Lauren (age 1) was learning to stand today. She thought it was hilarious the way, after swaying upright for a second or two, she’d drop down with a BOMP on her padded bottom. She was so proud when she saw how happy we were watching her.
Driving to the show tonight is strange, disorientating. After 6.30 pm all the traffic disappears from even the main streets in The Gap and at one point it feels like I’ve been transported to a parallel, scared dimension where I’m driving down a similar yet different unmade road. It’s raining. How can it be raining?
I arrive at the Zoo and there’s a support band playing indie pop. They seem like nice kids. They seem like they’re having a good time. Playing indie pop.

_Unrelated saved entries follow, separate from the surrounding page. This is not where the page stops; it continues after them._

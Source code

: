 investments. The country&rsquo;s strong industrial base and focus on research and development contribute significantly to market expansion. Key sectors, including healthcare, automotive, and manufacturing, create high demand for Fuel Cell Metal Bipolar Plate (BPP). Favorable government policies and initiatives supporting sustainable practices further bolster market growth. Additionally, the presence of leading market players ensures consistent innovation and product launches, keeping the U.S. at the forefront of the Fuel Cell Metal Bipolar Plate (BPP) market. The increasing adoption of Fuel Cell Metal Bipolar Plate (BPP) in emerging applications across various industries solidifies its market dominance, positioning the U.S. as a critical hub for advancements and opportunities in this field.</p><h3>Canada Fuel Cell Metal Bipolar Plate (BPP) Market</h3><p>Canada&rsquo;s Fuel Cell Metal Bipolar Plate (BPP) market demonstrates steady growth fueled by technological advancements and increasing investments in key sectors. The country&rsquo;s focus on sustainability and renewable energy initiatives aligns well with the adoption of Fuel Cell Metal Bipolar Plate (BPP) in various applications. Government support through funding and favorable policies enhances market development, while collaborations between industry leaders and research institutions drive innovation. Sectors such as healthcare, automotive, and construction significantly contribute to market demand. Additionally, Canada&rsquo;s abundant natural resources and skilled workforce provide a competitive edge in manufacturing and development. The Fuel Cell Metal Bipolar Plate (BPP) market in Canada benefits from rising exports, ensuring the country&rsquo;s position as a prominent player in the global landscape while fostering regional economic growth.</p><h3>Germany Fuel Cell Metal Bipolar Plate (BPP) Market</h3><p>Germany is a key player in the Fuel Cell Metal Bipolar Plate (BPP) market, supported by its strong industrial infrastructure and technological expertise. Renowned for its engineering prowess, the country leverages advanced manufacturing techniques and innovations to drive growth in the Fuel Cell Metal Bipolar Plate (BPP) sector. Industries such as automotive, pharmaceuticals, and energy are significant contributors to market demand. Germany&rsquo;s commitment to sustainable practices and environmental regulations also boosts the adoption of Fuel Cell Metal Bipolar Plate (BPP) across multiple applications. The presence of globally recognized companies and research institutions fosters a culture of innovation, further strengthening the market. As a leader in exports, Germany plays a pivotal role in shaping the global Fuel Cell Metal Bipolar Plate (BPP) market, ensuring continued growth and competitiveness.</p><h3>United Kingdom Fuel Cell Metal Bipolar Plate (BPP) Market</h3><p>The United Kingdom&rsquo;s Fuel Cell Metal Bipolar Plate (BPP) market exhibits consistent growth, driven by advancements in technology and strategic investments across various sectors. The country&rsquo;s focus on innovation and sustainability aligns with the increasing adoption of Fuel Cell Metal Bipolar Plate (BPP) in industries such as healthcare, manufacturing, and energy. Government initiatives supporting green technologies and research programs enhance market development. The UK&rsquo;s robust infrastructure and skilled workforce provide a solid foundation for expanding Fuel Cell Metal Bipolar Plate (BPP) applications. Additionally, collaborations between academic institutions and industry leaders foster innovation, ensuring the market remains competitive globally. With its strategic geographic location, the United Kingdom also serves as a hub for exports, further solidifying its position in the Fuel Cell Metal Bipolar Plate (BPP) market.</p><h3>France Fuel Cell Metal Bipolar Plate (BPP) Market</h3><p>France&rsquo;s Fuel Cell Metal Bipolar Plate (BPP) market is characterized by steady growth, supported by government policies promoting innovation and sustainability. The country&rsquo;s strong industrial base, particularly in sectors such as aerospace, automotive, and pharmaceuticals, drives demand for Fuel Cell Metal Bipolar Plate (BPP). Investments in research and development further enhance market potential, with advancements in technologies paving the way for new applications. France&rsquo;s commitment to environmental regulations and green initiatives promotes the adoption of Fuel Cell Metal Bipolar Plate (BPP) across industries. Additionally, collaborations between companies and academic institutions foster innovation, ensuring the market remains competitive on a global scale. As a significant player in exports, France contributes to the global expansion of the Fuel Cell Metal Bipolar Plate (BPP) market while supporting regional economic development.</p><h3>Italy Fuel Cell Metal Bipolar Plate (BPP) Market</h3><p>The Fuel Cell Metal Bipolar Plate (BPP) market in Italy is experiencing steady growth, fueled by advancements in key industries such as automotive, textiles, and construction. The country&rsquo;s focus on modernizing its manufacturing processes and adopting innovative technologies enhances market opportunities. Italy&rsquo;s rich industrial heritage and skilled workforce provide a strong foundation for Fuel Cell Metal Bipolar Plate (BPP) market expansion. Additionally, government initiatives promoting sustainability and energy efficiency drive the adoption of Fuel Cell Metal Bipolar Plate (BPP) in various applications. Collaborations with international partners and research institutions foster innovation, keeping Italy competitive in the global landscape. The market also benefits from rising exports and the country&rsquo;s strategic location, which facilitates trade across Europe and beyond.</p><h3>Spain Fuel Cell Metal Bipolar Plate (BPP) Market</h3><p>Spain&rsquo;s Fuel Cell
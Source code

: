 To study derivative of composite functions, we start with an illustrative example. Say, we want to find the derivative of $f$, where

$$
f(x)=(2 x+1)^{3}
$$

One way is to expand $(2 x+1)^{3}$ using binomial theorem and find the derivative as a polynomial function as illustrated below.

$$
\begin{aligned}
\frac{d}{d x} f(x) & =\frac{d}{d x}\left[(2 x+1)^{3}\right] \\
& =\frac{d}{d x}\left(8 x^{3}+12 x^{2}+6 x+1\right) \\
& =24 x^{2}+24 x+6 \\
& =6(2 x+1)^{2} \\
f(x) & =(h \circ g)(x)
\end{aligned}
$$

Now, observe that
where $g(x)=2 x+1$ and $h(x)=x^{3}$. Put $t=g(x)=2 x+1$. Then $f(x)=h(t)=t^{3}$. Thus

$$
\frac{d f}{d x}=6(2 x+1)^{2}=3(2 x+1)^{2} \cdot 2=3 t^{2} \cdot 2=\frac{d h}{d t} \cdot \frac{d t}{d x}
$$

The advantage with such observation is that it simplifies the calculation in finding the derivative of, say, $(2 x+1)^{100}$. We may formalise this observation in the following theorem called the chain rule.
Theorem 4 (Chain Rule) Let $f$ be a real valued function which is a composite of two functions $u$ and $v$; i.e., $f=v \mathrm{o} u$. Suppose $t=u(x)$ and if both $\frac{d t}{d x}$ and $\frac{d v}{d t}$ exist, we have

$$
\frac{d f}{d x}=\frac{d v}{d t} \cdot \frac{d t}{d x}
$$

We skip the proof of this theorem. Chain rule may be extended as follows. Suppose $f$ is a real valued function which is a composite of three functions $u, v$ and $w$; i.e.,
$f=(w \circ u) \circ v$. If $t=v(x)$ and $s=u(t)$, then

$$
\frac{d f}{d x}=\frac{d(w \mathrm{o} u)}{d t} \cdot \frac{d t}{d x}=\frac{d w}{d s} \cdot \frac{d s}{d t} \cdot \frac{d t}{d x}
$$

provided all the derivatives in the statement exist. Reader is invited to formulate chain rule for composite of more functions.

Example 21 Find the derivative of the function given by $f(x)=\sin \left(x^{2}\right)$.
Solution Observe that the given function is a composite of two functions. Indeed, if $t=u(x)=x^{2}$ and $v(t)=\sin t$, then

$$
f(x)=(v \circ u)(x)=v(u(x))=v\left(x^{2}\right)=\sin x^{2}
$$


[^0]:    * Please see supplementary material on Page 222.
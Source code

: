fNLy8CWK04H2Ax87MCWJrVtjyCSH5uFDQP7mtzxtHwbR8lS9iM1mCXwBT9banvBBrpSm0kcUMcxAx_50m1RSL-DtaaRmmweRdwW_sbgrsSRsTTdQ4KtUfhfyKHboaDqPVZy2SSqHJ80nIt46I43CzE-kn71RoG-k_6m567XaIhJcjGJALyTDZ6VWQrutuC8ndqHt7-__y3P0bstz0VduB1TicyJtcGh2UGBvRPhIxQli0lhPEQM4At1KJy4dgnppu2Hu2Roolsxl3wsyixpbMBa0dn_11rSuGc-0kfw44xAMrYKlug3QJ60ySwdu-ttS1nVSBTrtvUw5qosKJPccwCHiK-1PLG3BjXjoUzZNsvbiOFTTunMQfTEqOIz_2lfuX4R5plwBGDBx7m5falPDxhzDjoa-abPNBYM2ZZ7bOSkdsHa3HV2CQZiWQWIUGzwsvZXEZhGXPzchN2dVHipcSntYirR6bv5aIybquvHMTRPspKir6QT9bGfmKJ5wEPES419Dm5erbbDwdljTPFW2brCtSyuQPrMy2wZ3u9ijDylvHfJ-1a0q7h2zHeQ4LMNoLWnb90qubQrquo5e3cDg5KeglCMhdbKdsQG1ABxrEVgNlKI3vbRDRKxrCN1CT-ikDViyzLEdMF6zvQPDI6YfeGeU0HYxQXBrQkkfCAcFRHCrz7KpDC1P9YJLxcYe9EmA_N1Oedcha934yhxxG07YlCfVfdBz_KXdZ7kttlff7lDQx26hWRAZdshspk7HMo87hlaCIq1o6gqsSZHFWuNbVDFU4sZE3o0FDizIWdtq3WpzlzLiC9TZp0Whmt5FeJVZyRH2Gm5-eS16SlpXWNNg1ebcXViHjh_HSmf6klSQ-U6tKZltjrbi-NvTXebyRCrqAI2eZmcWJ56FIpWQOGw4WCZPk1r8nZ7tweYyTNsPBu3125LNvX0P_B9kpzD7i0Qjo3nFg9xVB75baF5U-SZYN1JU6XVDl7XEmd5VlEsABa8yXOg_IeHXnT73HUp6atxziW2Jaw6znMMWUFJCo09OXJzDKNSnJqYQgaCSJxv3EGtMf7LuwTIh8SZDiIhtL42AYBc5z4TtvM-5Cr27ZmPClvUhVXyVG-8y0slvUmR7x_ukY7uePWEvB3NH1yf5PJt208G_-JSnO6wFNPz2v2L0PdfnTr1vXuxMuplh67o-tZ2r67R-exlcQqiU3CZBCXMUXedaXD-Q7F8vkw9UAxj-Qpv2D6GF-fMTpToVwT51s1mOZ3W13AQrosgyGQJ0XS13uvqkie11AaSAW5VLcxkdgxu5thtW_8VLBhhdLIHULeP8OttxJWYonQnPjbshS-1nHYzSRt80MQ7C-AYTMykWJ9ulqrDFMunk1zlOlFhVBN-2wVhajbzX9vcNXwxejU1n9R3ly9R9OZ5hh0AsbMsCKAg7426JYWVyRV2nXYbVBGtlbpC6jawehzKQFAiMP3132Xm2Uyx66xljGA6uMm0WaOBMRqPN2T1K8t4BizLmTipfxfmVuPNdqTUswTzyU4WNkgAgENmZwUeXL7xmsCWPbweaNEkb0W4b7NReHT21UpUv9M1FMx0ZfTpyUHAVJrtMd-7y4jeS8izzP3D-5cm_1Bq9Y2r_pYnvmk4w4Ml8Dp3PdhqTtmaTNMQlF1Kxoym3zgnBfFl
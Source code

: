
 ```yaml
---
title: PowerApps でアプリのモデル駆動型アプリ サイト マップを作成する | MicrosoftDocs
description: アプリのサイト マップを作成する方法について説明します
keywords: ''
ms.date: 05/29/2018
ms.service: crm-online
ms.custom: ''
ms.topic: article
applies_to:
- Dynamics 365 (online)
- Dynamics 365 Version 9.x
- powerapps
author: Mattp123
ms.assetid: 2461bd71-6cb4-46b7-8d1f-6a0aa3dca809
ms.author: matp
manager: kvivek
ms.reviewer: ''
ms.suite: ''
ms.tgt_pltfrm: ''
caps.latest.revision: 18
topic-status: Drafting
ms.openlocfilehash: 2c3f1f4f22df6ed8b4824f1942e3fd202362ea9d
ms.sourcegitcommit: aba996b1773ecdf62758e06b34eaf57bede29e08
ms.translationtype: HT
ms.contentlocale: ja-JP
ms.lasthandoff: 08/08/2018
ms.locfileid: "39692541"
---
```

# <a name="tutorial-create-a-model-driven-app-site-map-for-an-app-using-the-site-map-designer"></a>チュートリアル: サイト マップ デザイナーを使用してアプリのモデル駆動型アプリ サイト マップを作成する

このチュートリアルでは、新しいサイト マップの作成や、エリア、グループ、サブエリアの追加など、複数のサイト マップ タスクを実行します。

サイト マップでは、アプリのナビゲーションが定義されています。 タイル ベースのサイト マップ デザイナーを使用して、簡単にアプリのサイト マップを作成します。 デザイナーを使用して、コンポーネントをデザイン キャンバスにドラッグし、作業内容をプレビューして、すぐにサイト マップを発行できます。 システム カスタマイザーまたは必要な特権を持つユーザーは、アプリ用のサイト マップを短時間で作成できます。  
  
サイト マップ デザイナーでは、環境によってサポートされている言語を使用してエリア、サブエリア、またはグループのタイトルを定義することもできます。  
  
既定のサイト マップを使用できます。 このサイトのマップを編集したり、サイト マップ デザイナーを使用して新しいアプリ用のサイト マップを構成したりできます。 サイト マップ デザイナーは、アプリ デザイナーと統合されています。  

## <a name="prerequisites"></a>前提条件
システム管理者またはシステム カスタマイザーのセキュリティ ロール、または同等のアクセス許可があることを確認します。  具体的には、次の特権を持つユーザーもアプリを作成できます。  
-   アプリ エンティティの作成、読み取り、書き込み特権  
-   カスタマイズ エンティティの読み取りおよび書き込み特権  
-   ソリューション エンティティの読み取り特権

I meet Alan Licht – the Lee Ranaldo Band guitarist, and former member of several minimalist NYC bands – backstage. He’s still lean and sardonic.
Lee asks if we’ve met before. I nod in the affirmative; back in the early 90s.
“Sorry for being an asshole,” I say.
Lee Ranaldo takes the stage: and everyone whips out their iPhones to take the same photograph of Lee Ranaldo that’s always taken. It doesn’t matter the means or end result. What matters, as ever, is the proximity.
I’m watching the Lee Ranaldo Band at the Zoo, and it’s the second song in – the glorious coruscation and layered melodies of ‘Off The Wall’ (from his new album Between The Times & The Tides) and frankly, if it’d been released by R.E.M. several years back it’d have been a monster stadium-filler so thank Christ it wasn’t. It’s a mere three minutes long, a proper pop song and I can’t quit from hugging myself with pleasure. This is why people take lovers.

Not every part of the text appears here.